İsa Bayhan, insanların doğa özleminin dikkate alınması
gereken boyutlara ulaştığının altını çizerek, “Bugün süpermarketlerde çadır
satılıyor. Demek ki insanların doğa özlemi, artık dikkate almamız gereken bir
boyutta. Bolu’da turizm olanaklarını zamanla çeşitleneceğini düşünüyorum. Doğa
çiftlikleri, at çiftlikleri ve doğa içerisinde butik alanlar açılabilir. Yakın
zamanda bunların olacağına inanıyorum” şeklinde konuştu.
“ŞEHRİMİZİN
DEĞERLENDİRİLMESİNİ HER ZAMAN SAVUNUYORUZ”

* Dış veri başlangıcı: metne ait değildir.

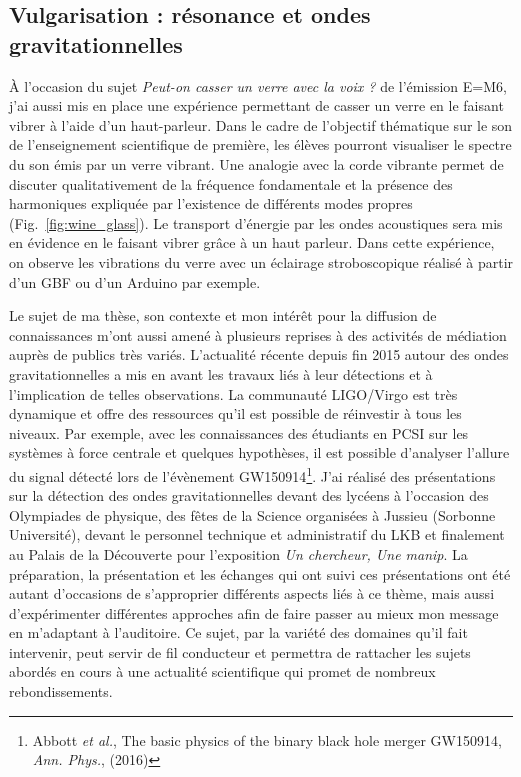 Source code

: \documentclass[12pt,a4paper]{article}
\begin{document}
\subsection{Vulgarisation : résonance et ondes gravitationnelles}

À l'occasion du sujet \textit{Peut-on casser un verre avec la voix ?} de l'émission E=M6, j'ai aussi mis en place une expérience permettant de casser un verre en le faisant vibrer à l'aide d'un haut-parleur.
Dans le cadre de l'objectif thématique sur le son de l'enseignement scientifique de première, les élèves pourront visualiser le spectre du son émis par un verre vibrant.
Une analogie avec la corde vibrante permet de discuter qualitativement de la fréquence fondamentale et la présence des harmoniques expliquée par l'existence de différents modes propres (Fig.~\ref{fig:wine_glass}).
Le transport d'énergie par les ondes acoustiques sera mis en évidence en le faisant vibrer grâce à un haut parleur.
Dans cette expérience, on observe les vibrations du verre avec un éclairage stroboscopique réalisé à partir d'un GBF ou d'un Arduino par exemple.

Le sujet de ma thèse, son contexte et mon intérêt pour la diffusion de connaissances m'ont aussi amené à plusieurs reprises à des activités de médiation auprès de publics très variés.
L'actualité récente depuis fin 2015 autour des ondes gravitationnelles a mis en avant les travaux liés à leur détections et à l'implication de telles observations.
La communauté LIGO/Virgo est très dynamique et offre des ressources qu'il est possible de réinvestir à tous les niveaux.
Par exemple, avec les connaissances des étudiants en PCSI sur les systèmes à force centrale et quelques hypothèses, il est possible d'analyser l'allure du signal détecté lors de l'évènement GW150914\footnote{Abbott \textit{et al.}, The basic physics of the binary black hole merger GW150914, \textit{Ann. Phys.}, (2016)}.
J'ai réalisé des présentations sur la détection des ondes gravitationnelles devant des lycéens à l'occasion des Olympiades de physique, des fêtes de la Science organisées à Jussieu (Sorbonne Université), devant le personnel technique et administratif du LKB et finalement au Palais de la Découverte pour l'exposition \textit{Un chercheur, Une manip}.
La préparation, la présentation et les échanges qui ont suivi ces présentations ont été autant d'occasions de s'approprier différents aspects liés à ce thème, mais aussi d'expérimenter différentes approches afin de faire passer au mieux mon message en m'adaptant à l'auditoire.
Ce sujet, par la variété des domaines qu'il fait intervenir, peut servir de fil conducteur et permettra de rattacher les sujets abordés en cours à une actualité scientifique qui promet de nombreux rebondissements.
\end{document}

Turizm süreçlerinin denetlendiğini ifade eden Bayhan,
doğayı ve popülasyonları korumanın önemine değinerek, “Mevcut turizm
süreçlerinin hepsi denetleniyor ve takip ediliyor. Uzun vadede de, bu kıymetli
doğayı ve popülasyonları bilinçli bir şekilde koruyup değerlendirerek,
insanların doğa özlemlerini gidermelerine fırsat verilerek, şehrimizin
değerlendirilmesini her zaman savunuyoruz. Şunu da tekrar belirtmek istiyorum;
kesinlikle kaçak avcılığa karşıyız. Onun dışında, denetlenen ve profesyonel
süreçlerde de güncel eğilimlerin dikkate alınarak yeniliklere gidilmesi mümkün
olacaktır” sözlerine yer verdi.
“FOTOĞRAF AVCILIĞI
ÖZGÜN YENİ BİR TERCİH OLARAK KARŞIMIZA ÇIKIYOR”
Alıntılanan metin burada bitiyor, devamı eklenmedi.